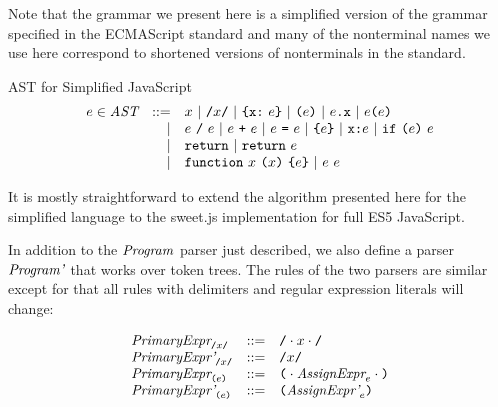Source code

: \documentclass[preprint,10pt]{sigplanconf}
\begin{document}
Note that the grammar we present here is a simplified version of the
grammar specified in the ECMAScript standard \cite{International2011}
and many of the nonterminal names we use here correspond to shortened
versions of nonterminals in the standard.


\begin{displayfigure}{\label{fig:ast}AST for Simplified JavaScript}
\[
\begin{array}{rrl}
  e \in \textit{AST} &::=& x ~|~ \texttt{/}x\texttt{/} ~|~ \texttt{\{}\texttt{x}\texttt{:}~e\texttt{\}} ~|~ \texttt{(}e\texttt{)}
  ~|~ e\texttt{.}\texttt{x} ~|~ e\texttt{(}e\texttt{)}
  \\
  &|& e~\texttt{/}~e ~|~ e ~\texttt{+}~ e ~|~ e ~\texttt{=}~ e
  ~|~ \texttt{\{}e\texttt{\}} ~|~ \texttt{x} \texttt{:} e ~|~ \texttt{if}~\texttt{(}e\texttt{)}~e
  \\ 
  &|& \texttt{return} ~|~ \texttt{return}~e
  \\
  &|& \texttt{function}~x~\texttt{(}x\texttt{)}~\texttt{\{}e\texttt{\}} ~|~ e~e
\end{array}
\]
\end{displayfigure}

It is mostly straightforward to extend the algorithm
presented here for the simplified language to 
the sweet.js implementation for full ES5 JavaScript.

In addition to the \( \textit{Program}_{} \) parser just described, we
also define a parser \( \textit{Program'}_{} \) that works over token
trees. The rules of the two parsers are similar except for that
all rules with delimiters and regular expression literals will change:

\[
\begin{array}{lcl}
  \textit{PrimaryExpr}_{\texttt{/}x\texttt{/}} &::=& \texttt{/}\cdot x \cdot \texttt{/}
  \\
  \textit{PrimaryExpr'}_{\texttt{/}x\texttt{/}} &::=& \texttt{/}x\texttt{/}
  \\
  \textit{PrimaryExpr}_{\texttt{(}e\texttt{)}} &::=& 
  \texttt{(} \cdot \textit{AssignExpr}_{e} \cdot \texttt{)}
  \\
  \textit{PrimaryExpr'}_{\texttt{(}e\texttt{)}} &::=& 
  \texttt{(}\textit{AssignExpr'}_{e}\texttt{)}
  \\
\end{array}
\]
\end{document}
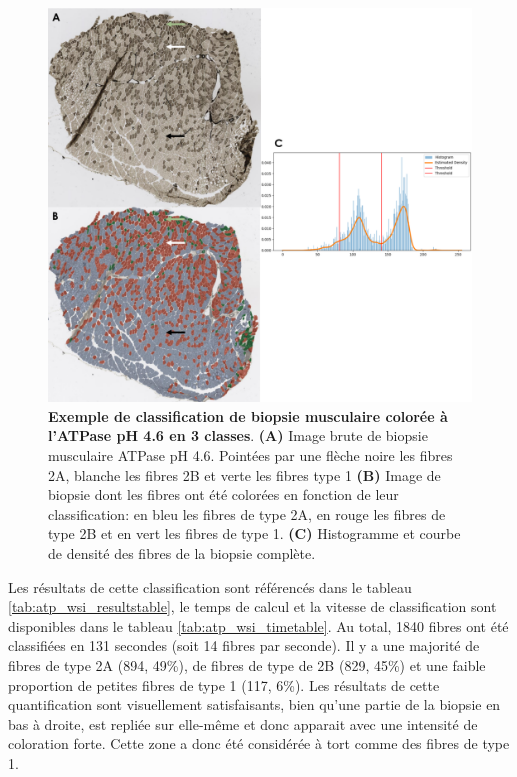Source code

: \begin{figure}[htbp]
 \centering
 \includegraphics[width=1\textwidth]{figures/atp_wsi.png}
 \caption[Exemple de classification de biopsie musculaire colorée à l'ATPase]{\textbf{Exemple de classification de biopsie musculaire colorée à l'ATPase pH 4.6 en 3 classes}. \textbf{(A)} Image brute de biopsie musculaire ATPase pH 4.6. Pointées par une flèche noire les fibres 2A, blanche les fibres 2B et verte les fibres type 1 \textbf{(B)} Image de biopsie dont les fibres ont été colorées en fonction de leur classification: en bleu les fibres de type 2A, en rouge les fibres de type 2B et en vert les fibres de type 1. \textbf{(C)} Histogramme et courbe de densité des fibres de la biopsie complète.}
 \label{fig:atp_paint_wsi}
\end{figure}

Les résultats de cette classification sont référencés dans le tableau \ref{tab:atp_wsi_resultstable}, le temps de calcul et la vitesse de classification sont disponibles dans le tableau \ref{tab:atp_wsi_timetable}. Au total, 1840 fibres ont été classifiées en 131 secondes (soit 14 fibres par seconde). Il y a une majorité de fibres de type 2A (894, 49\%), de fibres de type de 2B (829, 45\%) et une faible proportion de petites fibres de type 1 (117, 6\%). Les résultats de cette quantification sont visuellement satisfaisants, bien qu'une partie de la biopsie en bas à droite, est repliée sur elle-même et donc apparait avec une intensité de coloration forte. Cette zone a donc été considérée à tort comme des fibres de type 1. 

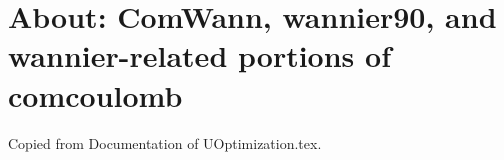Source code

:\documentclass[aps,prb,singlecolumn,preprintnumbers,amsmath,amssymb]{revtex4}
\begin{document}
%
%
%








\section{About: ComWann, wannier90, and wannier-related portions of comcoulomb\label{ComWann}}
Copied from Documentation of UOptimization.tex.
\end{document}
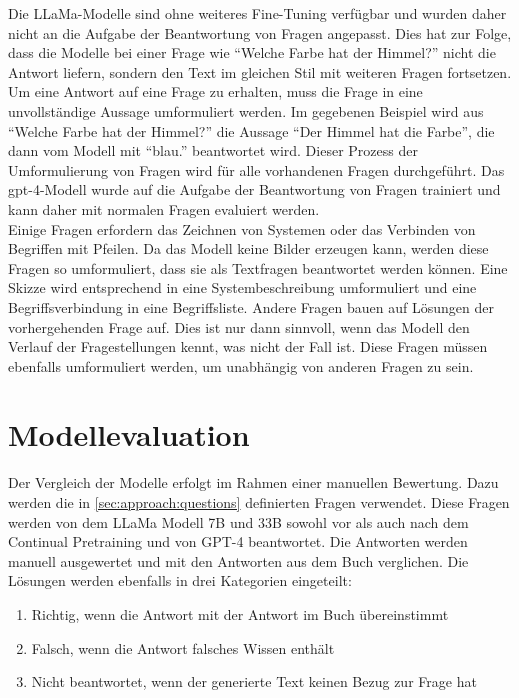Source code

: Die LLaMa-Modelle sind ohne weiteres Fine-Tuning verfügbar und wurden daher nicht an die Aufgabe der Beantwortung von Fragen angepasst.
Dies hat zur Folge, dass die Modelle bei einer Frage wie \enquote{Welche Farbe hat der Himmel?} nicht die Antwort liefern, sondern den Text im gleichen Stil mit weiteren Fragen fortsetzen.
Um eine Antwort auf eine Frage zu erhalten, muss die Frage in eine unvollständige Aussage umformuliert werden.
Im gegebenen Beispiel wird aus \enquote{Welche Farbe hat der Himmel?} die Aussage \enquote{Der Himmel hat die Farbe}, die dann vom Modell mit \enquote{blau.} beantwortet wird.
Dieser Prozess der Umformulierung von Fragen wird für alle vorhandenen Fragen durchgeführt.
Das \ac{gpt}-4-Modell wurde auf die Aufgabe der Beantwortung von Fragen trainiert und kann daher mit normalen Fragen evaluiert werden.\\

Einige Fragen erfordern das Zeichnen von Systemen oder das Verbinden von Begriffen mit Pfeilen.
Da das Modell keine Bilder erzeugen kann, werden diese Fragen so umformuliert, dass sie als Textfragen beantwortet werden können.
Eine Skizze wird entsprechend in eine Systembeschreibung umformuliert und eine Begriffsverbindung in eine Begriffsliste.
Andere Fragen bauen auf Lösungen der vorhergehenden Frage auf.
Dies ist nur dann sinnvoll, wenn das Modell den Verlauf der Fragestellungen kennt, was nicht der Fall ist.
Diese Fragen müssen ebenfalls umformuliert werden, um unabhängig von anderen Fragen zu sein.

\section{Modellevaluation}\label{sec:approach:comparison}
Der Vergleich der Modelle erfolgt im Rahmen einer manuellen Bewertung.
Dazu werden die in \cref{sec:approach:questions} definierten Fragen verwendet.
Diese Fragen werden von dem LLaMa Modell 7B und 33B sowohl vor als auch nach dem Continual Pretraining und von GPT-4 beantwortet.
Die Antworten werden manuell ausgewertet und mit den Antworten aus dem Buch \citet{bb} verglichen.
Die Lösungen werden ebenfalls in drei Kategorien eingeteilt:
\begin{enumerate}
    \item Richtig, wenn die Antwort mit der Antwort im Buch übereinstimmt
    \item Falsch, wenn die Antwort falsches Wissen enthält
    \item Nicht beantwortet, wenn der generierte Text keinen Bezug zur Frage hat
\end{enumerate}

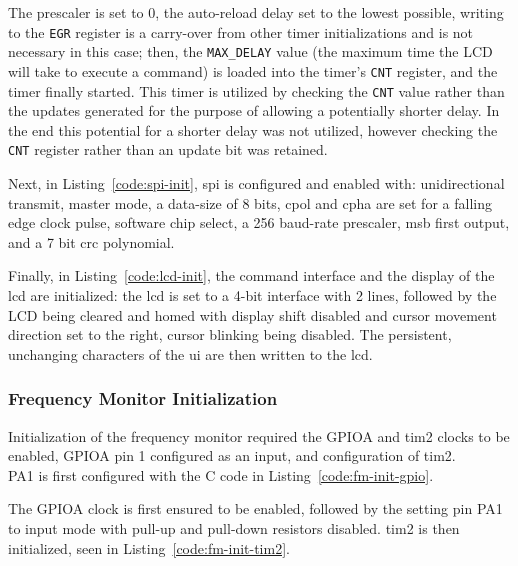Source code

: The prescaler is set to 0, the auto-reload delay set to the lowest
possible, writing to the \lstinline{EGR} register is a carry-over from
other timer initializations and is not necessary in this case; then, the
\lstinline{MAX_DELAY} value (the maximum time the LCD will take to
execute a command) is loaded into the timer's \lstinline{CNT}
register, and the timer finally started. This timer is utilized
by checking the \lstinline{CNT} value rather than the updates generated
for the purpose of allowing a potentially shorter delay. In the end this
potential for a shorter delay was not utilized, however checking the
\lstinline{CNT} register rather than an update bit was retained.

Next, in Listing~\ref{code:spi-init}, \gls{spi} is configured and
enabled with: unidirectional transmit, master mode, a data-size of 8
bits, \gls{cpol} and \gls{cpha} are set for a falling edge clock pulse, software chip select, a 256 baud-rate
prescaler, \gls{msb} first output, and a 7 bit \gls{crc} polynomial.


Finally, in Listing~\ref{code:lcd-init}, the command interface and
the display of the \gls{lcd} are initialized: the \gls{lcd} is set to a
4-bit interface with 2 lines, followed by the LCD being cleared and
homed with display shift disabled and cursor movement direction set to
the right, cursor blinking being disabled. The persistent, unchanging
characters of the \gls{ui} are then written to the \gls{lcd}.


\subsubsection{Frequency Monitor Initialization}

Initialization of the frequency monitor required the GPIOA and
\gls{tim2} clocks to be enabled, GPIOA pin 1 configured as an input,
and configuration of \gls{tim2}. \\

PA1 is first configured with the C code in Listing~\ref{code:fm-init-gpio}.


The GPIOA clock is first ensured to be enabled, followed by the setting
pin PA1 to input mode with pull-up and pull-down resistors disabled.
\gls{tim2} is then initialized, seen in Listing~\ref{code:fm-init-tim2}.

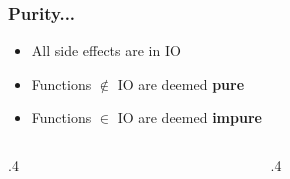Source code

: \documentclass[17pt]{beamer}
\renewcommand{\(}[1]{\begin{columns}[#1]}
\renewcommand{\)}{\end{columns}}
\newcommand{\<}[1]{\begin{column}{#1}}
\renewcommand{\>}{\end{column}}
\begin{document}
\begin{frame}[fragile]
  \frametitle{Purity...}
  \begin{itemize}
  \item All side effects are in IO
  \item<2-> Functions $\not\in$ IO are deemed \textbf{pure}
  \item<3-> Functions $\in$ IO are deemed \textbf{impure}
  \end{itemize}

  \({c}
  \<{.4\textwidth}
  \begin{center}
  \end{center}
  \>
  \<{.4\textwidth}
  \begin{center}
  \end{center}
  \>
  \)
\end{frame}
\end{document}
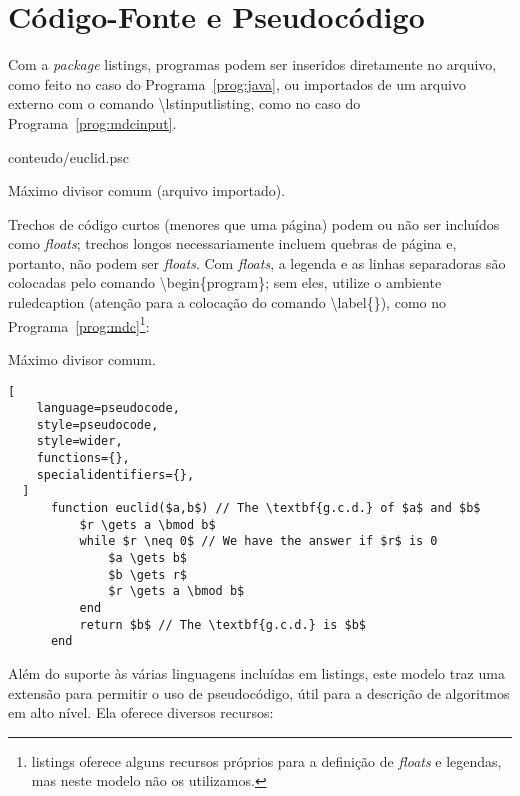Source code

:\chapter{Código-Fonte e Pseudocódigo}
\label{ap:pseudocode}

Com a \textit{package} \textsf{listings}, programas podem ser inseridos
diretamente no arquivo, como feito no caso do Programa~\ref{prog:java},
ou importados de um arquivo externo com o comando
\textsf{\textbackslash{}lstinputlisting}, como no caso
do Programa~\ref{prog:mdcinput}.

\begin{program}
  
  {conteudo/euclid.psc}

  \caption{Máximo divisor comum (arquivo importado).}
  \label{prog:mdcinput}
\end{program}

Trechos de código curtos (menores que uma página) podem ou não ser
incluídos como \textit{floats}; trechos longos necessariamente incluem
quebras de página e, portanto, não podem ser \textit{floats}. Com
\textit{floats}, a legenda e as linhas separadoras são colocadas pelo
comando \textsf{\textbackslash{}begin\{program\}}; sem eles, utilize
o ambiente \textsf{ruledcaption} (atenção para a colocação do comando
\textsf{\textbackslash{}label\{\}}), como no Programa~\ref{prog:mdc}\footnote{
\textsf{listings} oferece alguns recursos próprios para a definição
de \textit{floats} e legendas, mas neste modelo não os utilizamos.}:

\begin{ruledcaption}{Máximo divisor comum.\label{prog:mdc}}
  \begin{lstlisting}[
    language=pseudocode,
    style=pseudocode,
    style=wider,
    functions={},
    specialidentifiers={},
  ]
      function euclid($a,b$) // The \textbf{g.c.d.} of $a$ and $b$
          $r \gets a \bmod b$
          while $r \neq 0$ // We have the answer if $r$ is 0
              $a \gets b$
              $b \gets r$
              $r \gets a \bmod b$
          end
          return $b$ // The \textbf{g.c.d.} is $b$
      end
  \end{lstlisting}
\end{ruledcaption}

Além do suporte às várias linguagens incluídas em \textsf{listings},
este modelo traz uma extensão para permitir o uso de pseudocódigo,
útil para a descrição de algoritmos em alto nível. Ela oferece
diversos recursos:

**Activity:**
What lines in the listing include the string "wenn"? Copy them out.

**Expected output:**
Dies ist nur dann sinnvoll, wenn das Modell den Verlauf der Fragestellungen kennt, was nicht der Fall ist.
    \item Richtig, wenn die Antwort mit der Antwort im Buch übereinstimmt
    \item Falsch, wenn die Antwort falsches Wissen enthält
    \item Nicht beantwortet, wenn der generierte Text keinen Bezug zur Frage hat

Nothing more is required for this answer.